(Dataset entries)
_ _ _ _ _ _ _
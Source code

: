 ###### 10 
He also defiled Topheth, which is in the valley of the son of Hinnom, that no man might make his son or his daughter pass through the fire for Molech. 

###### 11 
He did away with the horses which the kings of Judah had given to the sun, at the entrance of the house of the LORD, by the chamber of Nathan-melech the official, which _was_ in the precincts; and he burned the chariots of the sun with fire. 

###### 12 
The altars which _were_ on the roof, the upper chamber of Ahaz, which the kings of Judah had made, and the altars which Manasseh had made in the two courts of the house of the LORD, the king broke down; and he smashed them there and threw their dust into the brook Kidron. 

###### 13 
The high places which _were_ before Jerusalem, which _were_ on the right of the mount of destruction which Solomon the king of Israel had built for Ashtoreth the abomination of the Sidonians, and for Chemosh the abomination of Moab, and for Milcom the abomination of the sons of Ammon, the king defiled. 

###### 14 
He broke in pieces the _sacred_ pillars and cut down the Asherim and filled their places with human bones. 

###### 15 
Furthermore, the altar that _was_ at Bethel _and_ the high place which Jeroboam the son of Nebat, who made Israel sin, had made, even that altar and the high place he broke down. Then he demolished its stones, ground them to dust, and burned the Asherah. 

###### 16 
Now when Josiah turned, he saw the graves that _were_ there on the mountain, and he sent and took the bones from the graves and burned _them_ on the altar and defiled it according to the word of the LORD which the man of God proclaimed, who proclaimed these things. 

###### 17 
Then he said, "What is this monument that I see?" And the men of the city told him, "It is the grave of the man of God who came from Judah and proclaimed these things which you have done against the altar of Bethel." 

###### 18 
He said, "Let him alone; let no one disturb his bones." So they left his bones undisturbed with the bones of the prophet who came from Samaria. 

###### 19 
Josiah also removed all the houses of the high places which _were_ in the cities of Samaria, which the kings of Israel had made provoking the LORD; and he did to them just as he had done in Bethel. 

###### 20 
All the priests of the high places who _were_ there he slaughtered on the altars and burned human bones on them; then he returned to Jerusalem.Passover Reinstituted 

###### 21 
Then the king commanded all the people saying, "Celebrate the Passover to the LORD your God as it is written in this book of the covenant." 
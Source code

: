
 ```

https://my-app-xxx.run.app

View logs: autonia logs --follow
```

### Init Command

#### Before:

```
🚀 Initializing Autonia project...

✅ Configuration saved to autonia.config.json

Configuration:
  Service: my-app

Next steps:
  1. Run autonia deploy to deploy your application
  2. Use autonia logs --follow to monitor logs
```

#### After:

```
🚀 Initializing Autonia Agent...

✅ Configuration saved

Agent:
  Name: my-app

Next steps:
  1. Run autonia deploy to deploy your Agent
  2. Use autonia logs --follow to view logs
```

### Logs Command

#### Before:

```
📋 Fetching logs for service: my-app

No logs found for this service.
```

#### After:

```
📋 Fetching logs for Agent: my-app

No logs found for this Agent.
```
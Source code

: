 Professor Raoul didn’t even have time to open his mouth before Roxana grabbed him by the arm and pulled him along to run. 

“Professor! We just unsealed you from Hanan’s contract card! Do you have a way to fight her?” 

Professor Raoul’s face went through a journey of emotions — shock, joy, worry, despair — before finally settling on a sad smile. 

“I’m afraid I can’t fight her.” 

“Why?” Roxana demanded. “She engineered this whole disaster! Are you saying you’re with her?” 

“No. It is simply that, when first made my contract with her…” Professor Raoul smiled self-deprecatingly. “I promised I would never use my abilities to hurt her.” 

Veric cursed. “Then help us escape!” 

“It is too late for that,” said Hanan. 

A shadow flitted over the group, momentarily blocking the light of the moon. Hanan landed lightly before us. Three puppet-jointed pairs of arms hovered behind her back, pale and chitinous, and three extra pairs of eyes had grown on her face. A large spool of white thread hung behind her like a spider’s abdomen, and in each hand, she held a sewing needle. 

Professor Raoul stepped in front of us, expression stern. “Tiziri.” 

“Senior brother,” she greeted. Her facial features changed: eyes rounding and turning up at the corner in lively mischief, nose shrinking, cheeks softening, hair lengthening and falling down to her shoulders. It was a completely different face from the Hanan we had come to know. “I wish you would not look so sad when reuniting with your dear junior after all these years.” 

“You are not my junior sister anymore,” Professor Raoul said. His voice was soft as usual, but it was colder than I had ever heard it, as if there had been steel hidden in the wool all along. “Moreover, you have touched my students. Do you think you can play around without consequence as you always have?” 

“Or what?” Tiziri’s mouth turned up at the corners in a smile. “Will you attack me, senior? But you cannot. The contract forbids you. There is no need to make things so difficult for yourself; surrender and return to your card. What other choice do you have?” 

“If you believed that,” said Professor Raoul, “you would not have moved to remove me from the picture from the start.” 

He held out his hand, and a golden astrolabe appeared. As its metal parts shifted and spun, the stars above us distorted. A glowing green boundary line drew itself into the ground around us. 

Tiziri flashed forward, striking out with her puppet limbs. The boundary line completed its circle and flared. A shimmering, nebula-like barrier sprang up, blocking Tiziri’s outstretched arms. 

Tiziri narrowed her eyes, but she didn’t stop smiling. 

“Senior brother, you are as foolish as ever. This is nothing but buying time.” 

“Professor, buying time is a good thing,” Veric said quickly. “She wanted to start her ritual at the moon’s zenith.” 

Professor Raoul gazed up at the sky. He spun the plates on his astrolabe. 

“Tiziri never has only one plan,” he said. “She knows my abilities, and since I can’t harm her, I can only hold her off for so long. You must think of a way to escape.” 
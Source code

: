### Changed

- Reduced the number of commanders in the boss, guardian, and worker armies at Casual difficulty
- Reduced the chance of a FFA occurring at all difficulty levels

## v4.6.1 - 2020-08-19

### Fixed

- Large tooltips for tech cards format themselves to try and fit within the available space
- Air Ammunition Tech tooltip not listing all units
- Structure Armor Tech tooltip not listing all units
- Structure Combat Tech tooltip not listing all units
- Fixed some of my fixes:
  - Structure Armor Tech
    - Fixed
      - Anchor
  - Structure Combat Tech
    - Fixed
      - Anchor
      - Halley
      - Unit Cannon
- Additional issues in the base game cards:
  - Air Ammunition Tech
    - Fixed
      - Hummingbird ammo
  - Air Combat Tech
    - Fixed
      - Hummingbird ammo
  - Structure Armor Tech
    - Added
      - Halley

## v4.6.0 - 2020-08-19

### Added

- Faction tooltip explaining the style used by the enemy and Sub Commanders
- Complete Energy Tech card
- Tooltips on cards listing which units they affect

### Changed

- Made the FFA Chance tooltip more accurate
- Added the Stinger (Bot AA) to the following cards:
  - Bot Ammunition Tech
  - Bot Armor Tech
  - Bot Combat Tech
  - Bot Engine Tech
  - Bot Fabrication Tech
_ _ _ _ _ _ _
= Problem description =
Work through the records above. Copy every line with the string "difficulty".

= Worked solution =
- Reduced the number of commanders in the boss, guardian, and worker armies at Casual difficulty
- Reduced the chance of a FFA occurring at all difficulty levels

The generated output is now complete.